╭──

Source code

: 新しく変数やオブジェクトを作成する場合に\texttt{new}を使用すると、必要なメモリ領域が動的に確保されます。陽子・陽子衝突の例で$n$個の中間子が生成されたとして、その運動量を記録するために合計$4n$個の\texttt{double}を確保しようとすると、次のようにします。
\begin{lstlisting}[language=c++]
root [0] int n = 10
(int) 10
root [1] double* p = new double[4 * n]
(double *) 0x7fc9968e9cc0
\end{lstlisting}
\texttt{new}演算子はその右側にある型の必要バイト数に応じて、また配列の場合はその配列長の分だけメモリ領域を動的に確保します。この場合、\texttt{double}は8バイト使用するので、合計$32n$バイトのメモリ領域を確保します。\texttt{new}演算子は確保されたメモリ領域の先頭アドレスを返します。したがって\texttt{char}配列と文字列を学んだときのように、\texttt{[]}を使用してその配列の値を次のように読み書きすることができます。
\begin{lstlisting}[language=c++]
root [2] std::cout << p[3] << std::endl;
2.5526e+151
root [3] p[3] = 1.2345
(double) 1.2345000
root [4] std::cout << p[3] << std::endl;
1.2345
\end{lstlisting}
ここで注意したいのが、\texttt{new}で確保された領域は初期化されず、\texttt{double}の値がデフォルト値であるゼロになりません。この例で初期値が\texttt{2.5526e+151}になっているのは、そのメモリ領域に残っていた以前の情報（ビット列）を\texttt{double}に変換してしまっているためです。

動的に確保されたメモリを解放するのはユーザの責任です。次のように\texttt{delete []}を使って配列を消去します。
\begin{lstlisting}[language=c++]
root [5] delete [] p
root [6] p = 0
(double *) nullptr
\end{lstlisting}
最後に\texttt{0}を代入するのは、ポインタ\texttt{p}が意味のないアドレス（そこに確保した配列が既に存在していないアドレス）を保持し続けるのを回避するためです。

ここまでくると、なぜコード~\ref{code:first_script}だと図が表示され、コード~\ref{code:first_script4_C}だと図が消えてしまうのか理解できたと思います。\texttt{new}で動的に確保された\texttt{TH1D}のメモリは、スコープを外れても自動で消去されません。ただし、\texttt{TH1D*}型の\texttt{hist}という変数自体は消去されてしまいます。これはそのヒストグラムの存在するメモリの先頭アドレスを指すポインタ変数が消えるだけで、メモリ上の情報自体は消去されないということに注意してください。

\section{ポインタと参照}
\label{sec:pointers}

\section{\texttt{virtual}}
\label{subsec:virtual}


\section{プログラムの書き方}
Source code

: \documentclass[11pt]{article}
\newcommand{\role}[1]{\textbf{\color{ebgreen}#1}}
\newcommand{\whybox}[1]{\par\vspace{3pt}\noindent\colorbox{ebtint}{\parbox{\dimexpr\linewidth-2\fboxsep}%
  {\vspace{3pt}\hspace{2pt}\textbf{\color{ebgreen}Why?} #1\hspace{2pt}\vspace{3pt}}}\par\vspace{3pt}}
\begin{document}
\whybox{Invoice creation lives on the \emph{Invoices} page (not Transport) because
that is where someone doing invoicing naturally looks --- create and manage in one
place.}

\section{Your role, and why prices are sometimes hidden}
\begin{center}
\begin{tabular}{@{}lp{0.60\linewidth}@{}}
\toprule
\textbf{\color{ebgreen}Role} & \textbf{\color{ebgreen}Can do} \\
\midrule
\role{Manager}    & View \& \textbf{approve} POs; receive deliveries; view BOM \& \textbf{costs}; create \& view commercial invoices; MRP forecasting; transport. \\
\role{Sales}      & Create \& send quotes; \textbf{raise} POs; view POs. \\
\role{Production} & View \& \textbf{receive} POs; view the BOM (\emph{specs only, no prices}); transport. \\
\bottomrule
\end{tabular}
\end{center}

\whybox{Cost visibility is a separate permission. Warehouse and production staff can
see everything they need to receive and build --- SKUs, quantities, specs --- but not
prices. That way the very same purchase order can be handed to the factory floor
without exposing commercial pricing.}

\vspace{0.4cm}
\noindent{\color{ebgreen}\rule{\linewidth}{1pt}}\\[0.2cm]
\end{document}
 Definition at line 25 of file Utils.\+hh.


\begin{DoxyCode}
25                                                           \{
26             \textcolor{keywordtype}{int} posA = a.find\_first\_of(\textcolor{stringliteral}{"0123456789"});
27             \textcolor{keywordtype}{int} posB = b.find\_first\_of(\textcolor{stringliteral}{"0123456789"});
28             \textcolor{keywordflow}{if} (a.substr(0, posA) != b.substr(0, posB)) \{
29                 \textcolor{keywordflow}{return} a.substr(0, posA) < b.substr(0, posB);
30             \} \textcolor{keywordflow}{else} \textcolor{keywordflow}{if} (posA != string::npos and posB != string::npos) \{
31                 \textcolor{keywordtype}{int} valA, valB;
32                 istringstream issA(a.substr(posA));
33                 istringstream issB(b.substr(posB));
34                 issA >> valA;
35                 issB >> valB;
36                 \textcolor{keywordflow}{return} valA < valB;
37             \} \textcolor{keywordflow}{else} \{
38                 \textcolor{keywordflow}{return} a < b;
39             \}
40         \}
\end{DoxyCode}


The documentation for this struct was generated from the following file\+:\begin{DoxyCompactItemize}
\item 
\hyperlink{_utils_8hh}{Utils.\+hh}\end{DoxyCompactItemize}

╰──

WHAT YOU ARE ASKED TO DO: Return the material in full, exactly as shown.

RESPONSE FOR THIS EXERCISE:
Source code

: 新しく変数やオブジェクトを作成する場合に\texttt{new}を使用すると、必要なメモリ領域が動的に確保されます。陽子・陽子衝突の例で$n$個の中間子が生成されたとして、その運動量を記録するために合計$4n$個の\texttt{double}を確保しようとすると、次のようにします。
\begin{lstlisting}[language=c++]
root [0] int n = 10
(int) 10
root [1] double* p = new double[4 * n]
(double *) 0x7fc9968e9cc0
\end{lstlisting}
\texttt{new}演算子はその右側にある型の必要バイト数に応じて、また配列の場合はその配列長の分だけメモリ領域を動的に確保します。この場合、\texttt{double}は8バイト使用するので、合計$32n$バイトのメモリ領域を確保します。\texttt{new}演算子は確保されたメモリ領域の先頭アドレスを返します。したがって\texttt{char}配列と文字列を学んだときのように、\texttt{[]}を使用してその配列の値を次のように読み書きすることができます。
\begin{lstlisting}[language=c++]
root [2] std::cout << p[3] << std::endl;
2.5526e+151
root [3] p[3] = 1.2345
(double) 1.2345000
root [4] std::cout << p[3] << std::endl;
1.2345
\end{lstlisting}
ここで注意したいのが、\texttt{new}で確保された領域は初期化されず、\texttt{double}の値がデフォルト値であるゼロになりません。この例で初期値が\texttt{2.5526e+151}になっているのは、そのメモリ領域に残っていた以前の情報（ビット列）を\texttt{double}に変換してしまっているためです。

動的に確保されたメモリを解放するのはユーザの責任です。次のように\texttt{delete []}を使って配列を消去します。
\begin{lstlisting}[language=c++]
root [5] delete [] p
root [6] p = 0
(double *) nullptr
\end{lstlisting}
最後に\texttt{0}を代入するのは、ポインタ\texttt{p}が意味のないアドレス（そこに確保した配列が既に存在していないアドレス）を保持し続けるのを回避するためです。

ここまでくると、なぜコード~\ref{code:first_script}だと図が表示され、コード~\ref{code:first_script4_C}だと図が消えてしまうのか理解できたと思います。\texttt{new}で動的に確保された\texttt{TH1D}のメモリは、スコープを外れても自動で消去されません。ただし、\texttt{TH1D*}型の\texttt{hist}という変数自体は消去されてしまいます。これはそのヒストグラムの存在するメモリの先頭アドレスを指すポインタ変数が消えるだけで、メモリ上の情報自体は消去されないということに注意してください。

\section{ポインタと参照}
\label{sec:pointers}

\section{\texttt{virtual}}
\label{subsec:virtual}


\section{プログラムの書き方}
Source code

: \documentclass[11pt]{article}
\newcommand{\role}[1]{\textbf{\color{ebgreen}#1}}
\newcommand{\whybox}[1]{\par\vspace{3pt}\noindent\colorbox{ebtint}{\parbox{\dimexpr\linewidth-2\fboxsep}%
  {\vspace{3pt}\hspace{2pt}\textbf{\color{ebgreen}Why?} #1\hspace{2pt}\vspace{3pt}}}\par\vspace{3pt}}
\begin{document}
\whybox{Invoice creation lives on the \emph{Invoices} page (not Transport) because
that is where someone doing invoicing naturally looks --- create and manage in one
place.}

\section{Your role, and why prices are sometimes hidden}
\begin{center}
\begin{tabular}{@{}lp{0.60\linewidth}@{}}
\toprule
\textbf{\color{ebgreen}Role} & \textbf{\color{ebgreen}Can do} \\
\midrule
\role{Manager}    & View \& \textbf{approve} POs; receive deliveries; view BOM \& \textbf{costs}; create \& view commercial invoices; MRP forecasting; transport. \\
\role{Sales}      & Create \& send quotes; \textbf{raise} POs; view POs. \\
\role{Production} & View \& \textbf{receive} POs; view the BOM (\emph{specs only, no prices}); transport. \\
\bottomrule
\end{tabular}
\end{center}

\whybox{Cost visibility is a separate permission. Warehouse and production staff can
see everything they need to receive and build --- SKUs, quantities, specs --- but not
prices. That way the very same purchase order can be handed to the factory floor
without exposing commercial pricing.}

\vspace{0.4cm}
\noindent{\color{ebgreen}\rule{\linewidth}{1pt}}\\[0.2cm]
\end{document}
 Definition at line 25 of file Utils.\+hh.


\begin{DoxyCode}
25                                                           \{
26             \textcolor{keywordtype}{int} posA = a.find\_first\_of(\textcolor{stringliteral}{"0123456789"});
27             \textcolor{keywordtype}{int} posB = b.find\_first\_of(\textcolor{stringliteral}{"0123456789"});
28             \textcolor{keywordflow}{if} (a.substr(0, posA) != b.substr(0, posB)) \{
29                 \textcolor{keywordflow}{return} a.substr(0, posA) < b.substr(0, posB);
30             \} \textcolor{keywordflow}{else} \textcolor{keywordflow}{if} (posA != string::npos and posB != string::npos) \{
31                 \textcolor{keywordtype}{int} valA, valB;
32                 istringstream issA(a.substr(posA));
33                 istringstream issB(b.substr(posB));
34                 issA >> valA;
35                 issB >> valB;
36                 \textcolor{keywordflow}{return} valA < valB;
37             \} \textcolor{keywordflow}{else} \{
38                 \textcolor{keywordflow}{return} a < b;
39             \}
40         \}
\end{DoxyCode}


The documentation for this struct was generated from the following file\+:\begin{DoxyCompactItemize}
\item 
\hyperlink{_utils_8hh}{Utils.\+hh}\end{DoxyCompactItemize}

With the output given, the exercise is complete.